+++ WORKING DATA +++

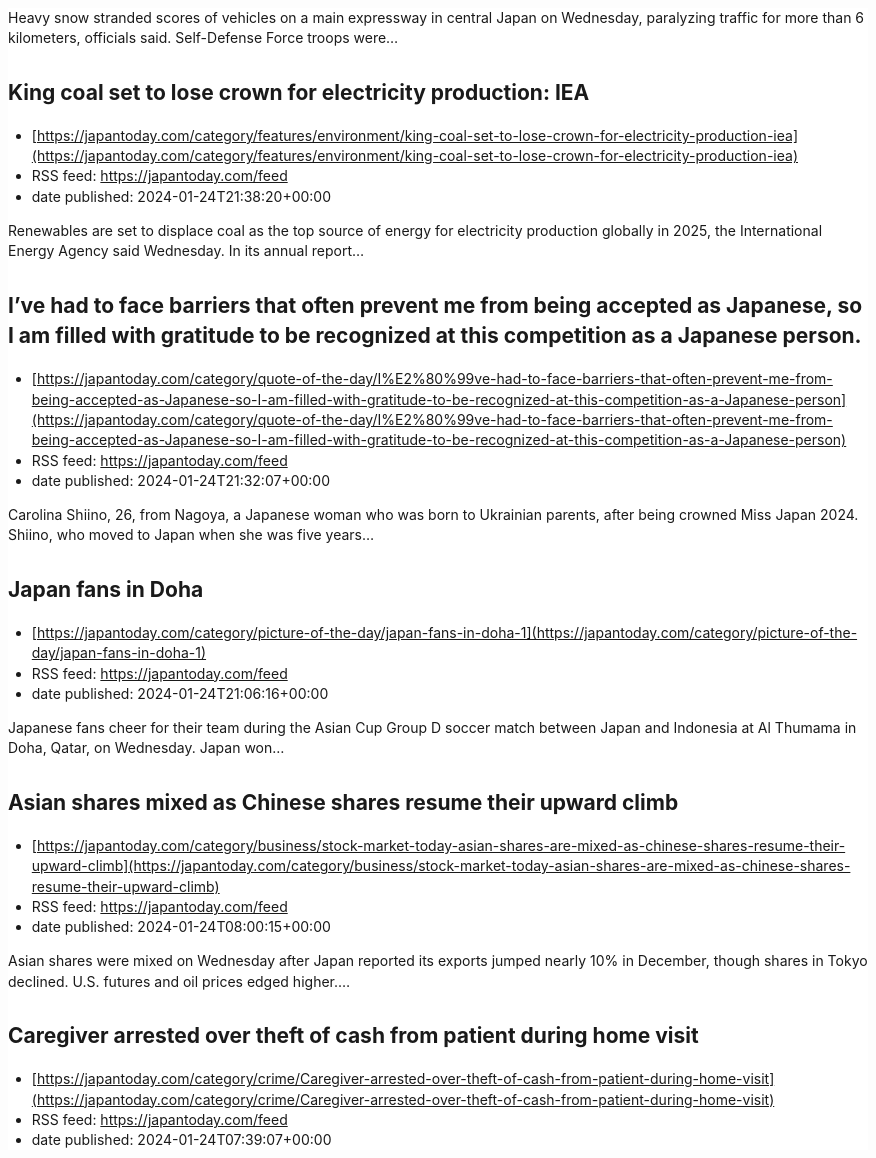 Heavy snow stranded scores of vehicles on a main expressway in central Japan on Wednesday, paralyzing traffic for more than 6 kilometers, officials said. Self-Defense Force troops were…

## King coal set to lose crown for electricity production: IEA
 - [https://japantoday.com/category/features/environment/king-coal-set-to-lose-crown-for-electricity-production-iea](https://japantoday.com/category/features/environment/king-coal-set-to-lose-crown-for-electricity-production-iea)
 - RSS feed: https://japantoday.com/feed
 - date published: 2024-01-24T21:38:20+00:00

Renewables are set to displace coal as the top source of energy for electricity production globally in 2025, the International Energy Agency said Wednesday.
In its annual report…

## I’ve had to face barriers that often prevent me from being accepted as Japanese, so I am filled with gratitude to be recognized at this competition as a Japanese person.
 - [https://japantoday.com/category/quote-of-the-day/I%E2%80%99ve-had-to-face-barriers-that-often-prevent-me-from-being-accepted-as-Japanese-so-I-am-filled-with-gratitude-to-be-recognized-at-this-competition-as-a-Japanese-person](https://japantoday.com/category/quote-of-the-day/I%E2%80%99ve-had-to-face-barriers-that-often-prevent-me-from-being-accepted-as-Japanese-so-I-am-filled-with-gratitude-to-be-recognized-at-this-competition-as-a-Japanese-person)
 - RSS feed: https://japantoday.com/feed
 - date published: 2024-01-24T21:32:07+00:00

Carolina Shiino, 26, from Nagoya, a Japanese woman who was born to Ukrainian parents, after being crowned Miss Japan 2024. Shiino, who moved to Japan when she was five years…

## Japan fans in Doha
 - [https://japantoday.com/category/picture-of-the-day/japan-fans-in-doha-1](https://japantoday.com/category/picture-of-the-day/japan-fans-in-doha-1)
 - RSS feed: https://japantoday.com/feed
 - date published: 2024-01-24T21:06:16+00:00

Japanese fans cheer for their team during the Asian Cup Group D soccer match between Japan and Indonesia at Al Thumama in Doha, Qatar, on Wednesday. Japan won…

## Asian shares mixed as Chinese shares resume their upward climb
 - [https://japantoday.com/category/business/stock-market-today-asian-shares-are-mixed-as-chinese-shares-resume-their-upward-climb](https://japantoday.com/category/business/stock-market-today-asian-shares-are-mixed-as-chinese-shares-resume-their-upward-climb)
 - RSS feed: https://japantoday.com/feed
 - date published: 2024-01-24T08:00:15+00:00

Asian shares were mixed on Wednesday after Japan reported its exports jumped nearly 10% in December, though shares in Tokyo declined. 
U.S. futures and oil prices edged higher.…

## Caregiver arrested over theft of cash from patient during home visit
 - [https://japantoday.com/category/crime/Caregiver-arrested-over-theft-of-cash-from-patient-during-home-visit](https://japantoday.com/category/crime/Caregiver-arrested-over-theft-of-cash-from-patient-during-home-visit)
 - RSS feed: https://japantoday.com/feed
 - date published: 2024-01-24T07:39:07+00:00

+++

- EXERCISE OBJECTIVE: Each line, from the beginning of the listing to the line bearing "## King coal" inclusive, should be copied exactly; the pictures stay out.

- ANSWER FOR THE TASK:
 Heavy snow stranded scores of vehicles on a main expressway in central Japan on Wednesday, paralyzing traffic for more than 6 kilometers, officials said. Self-Defense Force troops were…

## King coal set to lose crown for electricity production: IEA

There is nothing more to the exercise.